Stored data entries
--- START ---
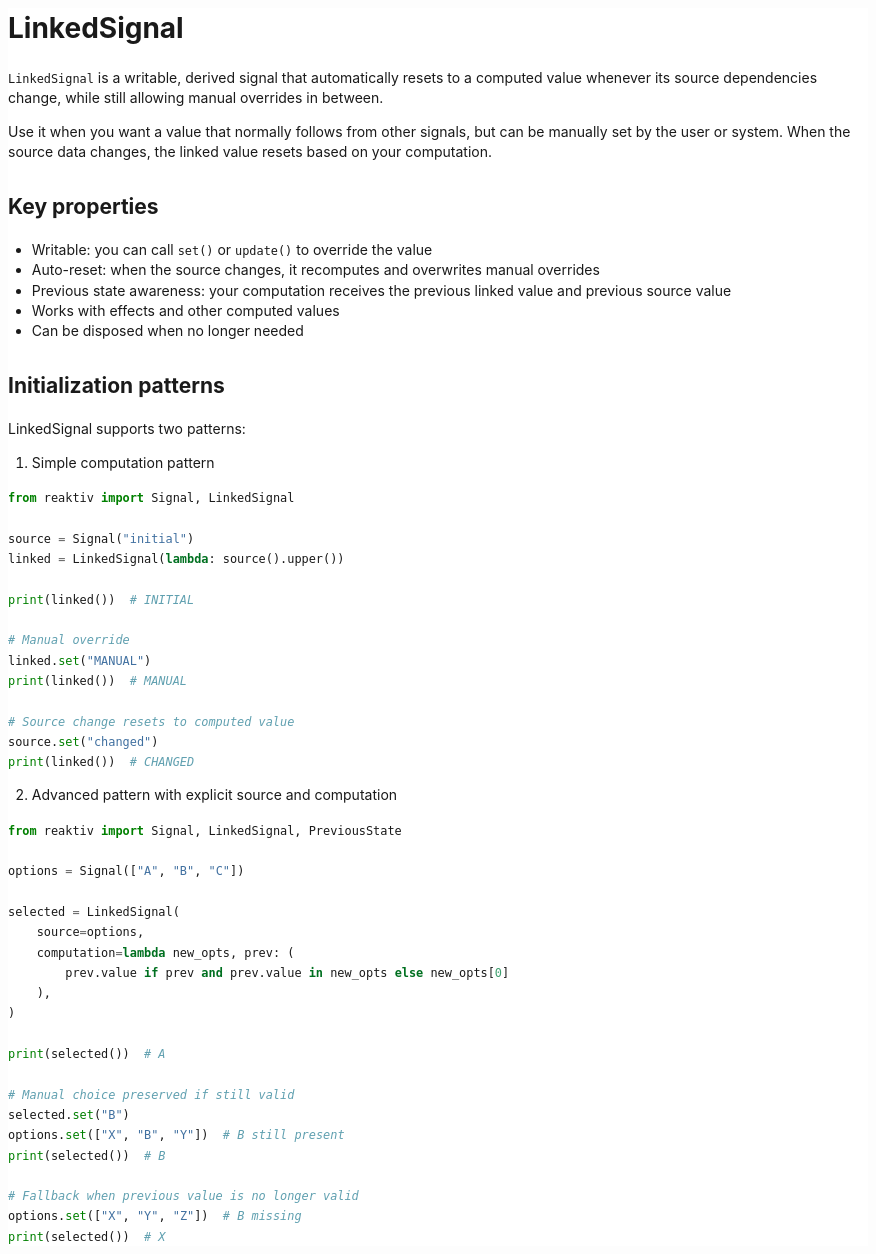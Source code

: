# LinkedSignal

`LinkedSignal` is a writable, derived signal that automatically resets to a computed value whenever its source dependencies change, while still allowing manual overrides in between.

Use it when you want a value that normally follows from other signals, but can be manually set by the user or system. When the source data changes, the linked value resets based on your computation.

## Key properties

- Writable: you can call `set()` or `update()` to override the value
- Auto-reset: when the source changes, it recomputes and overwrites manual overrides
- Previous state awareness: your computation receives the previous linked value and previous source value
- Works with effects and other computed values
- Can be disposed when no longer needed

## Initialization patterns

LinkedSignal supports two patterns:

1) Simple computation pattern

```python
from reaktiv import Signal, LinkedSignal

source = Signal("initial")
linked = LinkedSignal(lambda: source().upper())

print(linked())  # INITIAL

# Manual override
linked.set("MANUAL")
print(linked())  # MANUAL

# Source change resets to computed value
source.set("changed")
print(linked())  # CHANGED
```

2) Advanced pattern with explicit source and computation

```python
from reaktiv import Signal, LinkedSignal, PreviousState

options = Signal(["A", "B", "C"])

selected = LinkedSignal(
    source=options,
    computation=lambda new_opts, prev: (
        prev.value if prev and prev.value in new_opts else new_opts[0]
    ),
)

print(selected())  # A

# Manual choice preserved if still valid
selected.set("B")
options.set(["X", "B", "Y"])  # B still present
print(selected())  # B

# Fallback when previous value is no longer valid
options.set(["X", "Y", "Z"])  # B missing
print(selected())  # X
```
--- END ---
--- START ---
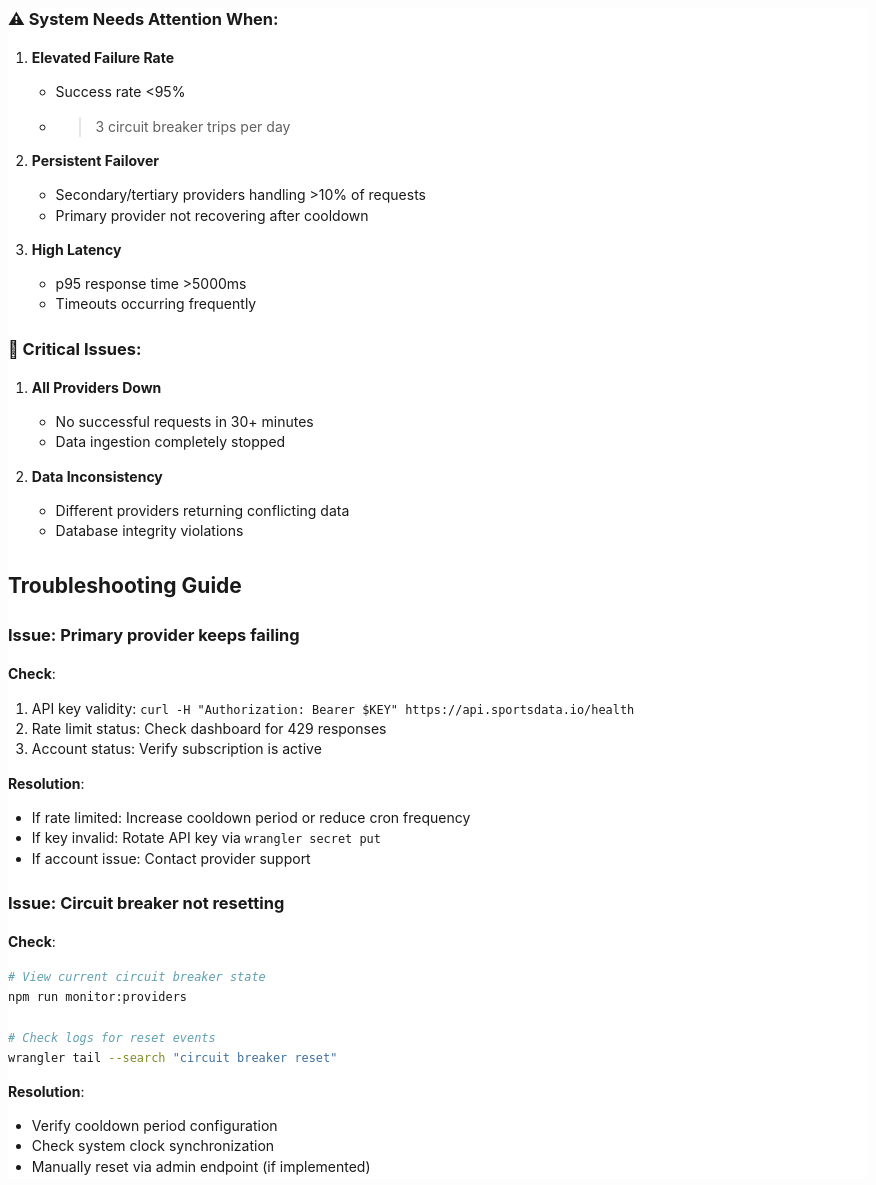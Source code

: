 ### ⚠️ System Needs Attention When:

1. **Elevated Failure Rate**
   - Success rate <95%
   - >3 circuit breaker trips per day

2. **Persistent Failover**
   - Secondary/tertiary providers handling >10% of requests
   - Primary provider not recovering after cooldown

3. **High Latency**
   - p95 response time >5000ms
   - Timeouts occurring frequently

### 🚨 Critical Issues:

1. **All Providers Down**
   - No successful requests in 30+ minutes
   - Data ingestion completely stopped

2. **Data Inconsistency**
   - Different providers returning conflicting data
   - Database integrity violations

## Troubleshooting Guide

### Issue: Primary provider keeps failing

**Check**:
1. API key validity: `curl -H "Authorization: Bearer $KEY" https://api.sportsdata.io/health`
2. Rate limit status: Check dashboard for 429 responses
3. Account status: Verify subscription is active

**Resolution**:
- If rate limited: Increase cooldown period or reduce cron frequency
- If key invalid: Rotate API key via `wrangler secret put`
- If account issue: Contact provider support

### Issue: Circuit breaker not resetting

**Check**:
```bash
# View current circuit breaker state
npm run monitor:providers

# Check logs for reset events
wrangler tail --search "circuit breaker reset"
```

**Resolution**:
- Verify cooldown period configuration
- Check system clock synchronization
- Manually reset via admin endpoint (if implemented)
--- END ---
_What needs to be done_:
Beginning with the line above that contains "3. **High Latency**", copy each line exactly up to and including the line that contains "- Manually reset", and go no further.

_Response to this exercise_:
3. **High Latency**
   - p95 response time >5000ms
   - Timeouts occurring frequently

### 🚨 Critical Issues:

1. **All Providers Down**
   - No successful requests in 30+ minutes
   - Data ingestion completely stopped

2. **Data Inconsistency**
   - Different providers returning conflicting data
   - Database integrity violations

## Troubleshooting Guide

### Issue: Primary provider keeps failing

**Check**:
1. API key validity: `curl -H "Authorization: Bearer $KEY" https://api.sportsdata.io/health`
2. Rate limit status: Check dashboard for 429 responses
3. Account status: Verify subscription is active

**Resolution**:
- If rate limited: Increase cooldown period or reduce cron frequency
- If key invalid: Rotate API key via `wrangler secret put`
- If account issue: Contact provider support

### Issue: Circuit breaker not resetting

**Check**:
```bash
# View current circuit breaker state
npm run monitor:providers

# Check logs for reset events
wrangler tail --search "circuit breaker reset"
```

**Resolution**:
- Verify cooldown period configuration
- Check system clock synchronization
- Manually reset via admin endpoint (if implemented)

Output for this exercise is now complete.